Considering the last 30 days (from the date this dataset was gathered), __Action__ and __Word__ games have the highest growth among the categories listed. Analysing the last 60 days (again, from the time this dataset was gathered), we see that __Educational__ games had the highest growth.

In [None]:
a = [] # empty list

# average number of ratings of paid games

a.append( raw_data[raw_data['paid'] == True]['total ratings'].mean() )

# average number of ratings of free games

a.append( raw_data[raw_data['paid'] == False]['total ratings'].mean() )

a

In [None]:
f, ax = plt.subplots(figsize = (10, 5))

sns.barplot(x = ['Paid', 'Free'],
            y = a,
            palette = 'cool_r')

ax.set_title('Average Number of Ratings for Paid and Free games',
             fontsize = 20,
             y = 1.1)

ax.set_xlabel('')
ax.set_ylabel('Average Number of Ratings (x10⁶)', fontsize = 17)

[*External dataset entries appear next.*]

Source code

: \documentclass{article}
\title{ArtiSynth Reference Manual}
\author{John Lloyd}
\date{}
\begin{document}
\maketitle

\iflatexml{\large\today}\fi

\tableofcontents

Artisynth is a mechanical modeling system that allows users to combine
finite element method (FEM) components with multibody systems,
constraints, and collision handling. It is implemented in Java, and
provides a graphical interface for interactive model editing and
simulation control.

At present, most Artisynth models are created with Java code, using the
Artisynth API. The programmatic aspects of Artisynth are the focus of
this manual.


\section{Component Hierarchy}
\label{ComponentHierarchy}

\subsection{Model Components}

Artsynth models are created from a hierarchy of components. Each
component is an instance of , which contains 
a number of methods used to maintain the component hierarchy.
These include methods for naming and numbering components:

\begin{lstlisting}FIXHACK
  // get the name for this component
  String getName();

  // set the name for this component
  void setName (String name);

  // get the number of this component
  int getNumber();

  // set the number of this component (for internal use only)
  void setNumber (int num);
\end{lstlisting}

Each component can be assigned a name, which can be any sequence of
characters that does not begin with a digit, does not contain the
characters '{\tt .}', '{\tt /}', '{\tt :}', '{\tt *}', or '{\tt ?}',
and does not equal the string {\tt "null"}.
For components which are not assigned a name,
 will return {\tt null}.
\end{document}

So, we see that __Free Games__ have a higher average number of ratings than __Paid Games__.

# Answering the Questions

__1. Which types of games are more successful in number of ratings?__

Since we didn't use the number of installs in our analysis (because we don't have an exact value for each game, just a range), we can infer the success for each type of game from the total number of ratings for each category. With this in mind, the "__ACTION__" category has the highest number of ratings at $4.13 \times 10^6$ installs, which shows the popularity of action mobile games.

__2. Paid or free games? If paid, what is a good price to go for?__

We have seen that free games have a higher average number of ratings than paid games, so it could be a better option for a game developer to go for a free game. If the game is paid, a generally good price can be set at $1.99.

__3. Which types of games are growing at the moment?__

Considering the last 30 days (from the time this dataset was gathered), the categories the are growing more rapidly at the moment are __Action__ and __Word__ games.

__4. Which types of games have the highest overall ratings?__

Seeing as this is a list with the most popular games, the overall ratings are not too different from each other, but __Word__ games and __Cassino__ games have the highest ratings amongst all categories.

In conclusion, __Action__ mobile Android games perform very well at Google Play Store in almost every metric analysed.